New York City Schools Chancellor Kamar Samuels directed principals on July 7, 2026, to pause purchases of new educational software until the Education Department releases revised artificial intelligence guidance, now expected later this summer after a June deadline lapsed. Central staff will review pending orders and may delay or deny some, according to Samuels's email to school leaders. Software required for mandated services or school opening needs is exempt from the freeze.
A March draft and its backlash
The department released preliminary AI guidance on March 24, 2026, using what it called a traffic light approach. AI was barred for grading, promotions, discipline, and counseling, while permitted for lesson planning and certain family communications. Students could use AI for research, exploration, and creative projects, provided educators guided them and outputs were critically evaluated in age-appropriate contexts, per the DOE's published guidance.
The draft drew nearly 6,500 public comments and widespread criticism that it was too permissive.

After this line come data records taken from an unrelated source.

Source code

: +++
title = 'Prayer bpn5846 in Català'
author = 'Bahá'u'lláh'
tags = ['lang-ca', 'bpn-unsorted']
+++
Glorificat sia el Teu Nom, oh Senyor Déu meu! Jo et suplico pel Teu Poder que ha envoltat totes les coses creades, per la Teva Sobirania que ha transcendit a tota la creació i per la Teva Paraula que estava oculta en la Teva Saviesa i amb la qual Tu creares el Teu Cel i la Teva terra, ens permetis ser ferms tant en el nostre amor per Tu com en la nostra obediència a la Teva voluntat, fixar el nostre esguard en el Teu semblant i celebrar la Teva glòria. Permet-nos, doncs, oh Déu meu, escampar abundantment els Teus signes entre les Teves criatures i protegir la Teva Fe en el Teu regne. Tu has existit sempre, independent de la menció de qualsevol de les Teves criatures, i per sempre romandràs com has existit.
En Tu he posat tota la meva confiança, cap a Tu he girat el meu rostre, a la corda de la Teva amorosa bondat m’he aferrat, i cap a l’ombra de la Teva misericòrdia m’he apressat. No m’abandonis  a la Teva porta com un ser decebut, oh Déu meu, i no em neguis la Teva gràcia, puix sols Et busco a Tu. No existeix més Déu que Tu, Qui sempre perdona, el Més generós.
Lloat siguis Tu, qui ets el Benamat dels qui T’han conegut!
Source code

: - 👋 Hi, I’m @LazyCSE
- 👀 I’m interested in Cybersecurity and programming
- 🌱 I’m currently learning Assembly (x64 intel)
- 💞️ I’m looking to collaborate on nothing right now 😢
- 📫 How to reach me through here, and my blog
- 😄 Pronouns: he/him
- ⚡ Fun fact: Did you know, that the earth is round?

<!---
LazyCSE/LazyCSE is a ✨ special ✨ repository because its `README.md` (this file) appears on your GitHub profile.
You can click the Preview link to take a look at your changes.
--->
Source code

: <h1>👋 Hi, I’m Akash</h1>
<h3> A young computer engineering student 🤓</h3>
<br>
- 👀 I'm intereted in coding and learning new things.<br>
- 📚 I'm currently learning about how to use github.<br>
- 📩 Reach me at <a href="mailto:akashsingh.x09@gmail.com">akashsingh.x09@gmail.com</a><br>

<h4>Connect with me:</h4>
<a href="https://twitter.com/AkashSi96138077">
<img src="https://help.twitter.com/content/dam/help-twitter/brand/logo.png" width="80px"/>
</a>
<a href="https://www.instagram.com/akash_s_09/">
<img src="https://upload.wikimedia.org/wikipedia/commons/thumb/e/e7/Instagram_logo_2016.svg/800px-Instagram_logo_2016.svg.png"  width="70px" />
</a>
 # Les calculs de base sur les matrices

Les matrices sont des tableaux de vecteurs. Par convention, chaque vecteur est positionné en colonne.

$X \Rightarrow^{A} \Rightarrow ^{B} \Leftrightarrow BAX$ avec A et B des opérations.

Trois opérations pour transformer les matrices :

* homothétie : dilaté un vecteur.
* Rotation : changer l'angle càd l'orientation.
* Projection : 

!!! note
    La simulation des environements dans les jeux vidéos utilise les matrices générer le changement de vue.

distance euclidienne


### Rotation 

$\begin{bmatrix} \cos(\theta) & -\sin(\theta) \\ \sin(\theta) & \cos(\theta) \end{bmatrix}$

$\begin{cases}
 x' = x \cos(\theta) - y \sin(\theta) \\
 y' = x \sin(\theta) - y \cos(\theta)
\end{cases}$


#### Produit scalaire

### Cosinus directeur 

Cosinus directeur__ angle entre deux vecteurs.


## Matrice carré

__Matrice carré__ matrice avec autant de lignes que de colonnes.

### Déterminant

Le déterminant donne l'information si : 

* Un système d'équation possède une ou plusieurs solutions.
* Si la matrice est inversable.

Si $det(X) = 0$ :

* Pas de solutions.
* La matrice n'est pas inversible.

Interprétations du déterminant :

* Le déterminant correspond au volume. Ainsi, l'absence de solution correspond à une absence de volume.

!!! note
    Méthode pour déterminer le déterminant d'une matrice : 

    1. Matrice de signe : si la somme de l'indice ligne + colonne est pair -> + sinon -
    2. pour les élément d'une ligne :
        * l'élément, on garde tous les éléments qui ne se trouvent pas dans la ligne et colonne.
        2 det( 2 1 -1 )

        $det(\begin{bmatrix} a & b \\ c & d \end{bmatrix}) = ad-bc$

Scores of parents and educators, along with more than half the City Council, signed a push for an AI moratorium in city schools. Samuels acknowledged in May 2026 that the initial guidance was inadequate, characterizing AI as an exceptionally invasive technology and signaling that the final version would impose stricter limits for younger students.
Delayed timeline and new oversight bodies
First Deputy Chancellor Danielle Giunta announced at a City Council hearing in June that the final AI guidance, originally due that month, would be pushed to later this summer. Officials have not yet released the public comments but told council members they would do so.
The Panel for Educational Policy formed a task force on technology and artificial intelligence in June 2026, co-led by PEP member Naveed Hassan. Separately, the New York State comptroller recently flagged the lack of tracking for school-level software purchases as a serious concern. DOE officials have since surveyed schools about which software products they use.
Impact on school budgets and planning
Principals say the July directive lands after budgets and intervention plans for the coming year are already built. A principal contacted by Chalkbeat said changing direction in mid-summer complicates planning that was well underway.
The freeze may also affect software schools have used for years. Schools typically must submit new purchase orders annually even for existing programs, which could bring those renewals under the purchasing pause and central review.
Before any AI tool can be deployed in a city school with student data, it must pass through the DOE's Enterprise Request Management Application, or ERMA, review for data privacy and security compliance, according to the department's published guidance.